• **About this task**
Please reproduce all the records exactly while leaving out their pictures.

[Collection entries]

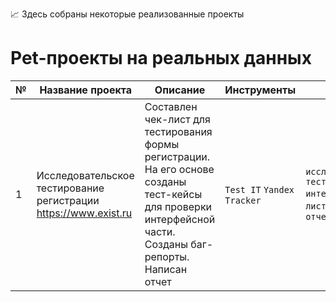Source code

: 📈 Здесь собраны некоторые реализованные проекты

# Pet-проекты на реальных данных
|№|Название проекта|Описание|Инструменты|Навыки|
|---|---|---|---|---|
|1|Исследовательское тестирование регистрации https://www.exist.ru|Составлен чек-лист для тестирования формы регистрации. На его основе созданы тест-кейсы для проверки интерфейсной части. Созданы баг-репорты. Написан отчет|`Test IT` `Yandex Tracker`|`исследовательское тестирование` `интерфейс` `чек-лист` `тест-кейс` `отчетность`|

• **Result for this task**
Source code

: 📈 Здесь собраны некоторые реализованные проекты

# Pet-проекты на реальных данных
|№|Название проекта|Описание|Инструменты|Навыки|
|---|---|---|---|---|
|1|Исследовательское тестирование регистрации https://www.exist.ru|Составлен чек-лист для тестирования формы регистрации. На его основе созданы тест-кейсы для проверки интерфейсной части. Созданы баг-репорты. Написан отчет|`Test IT` `Yandex Tracker`|`исследовательское тестирование` `интерфейс` `чек-лист` `тест-кейс` `отчетность`|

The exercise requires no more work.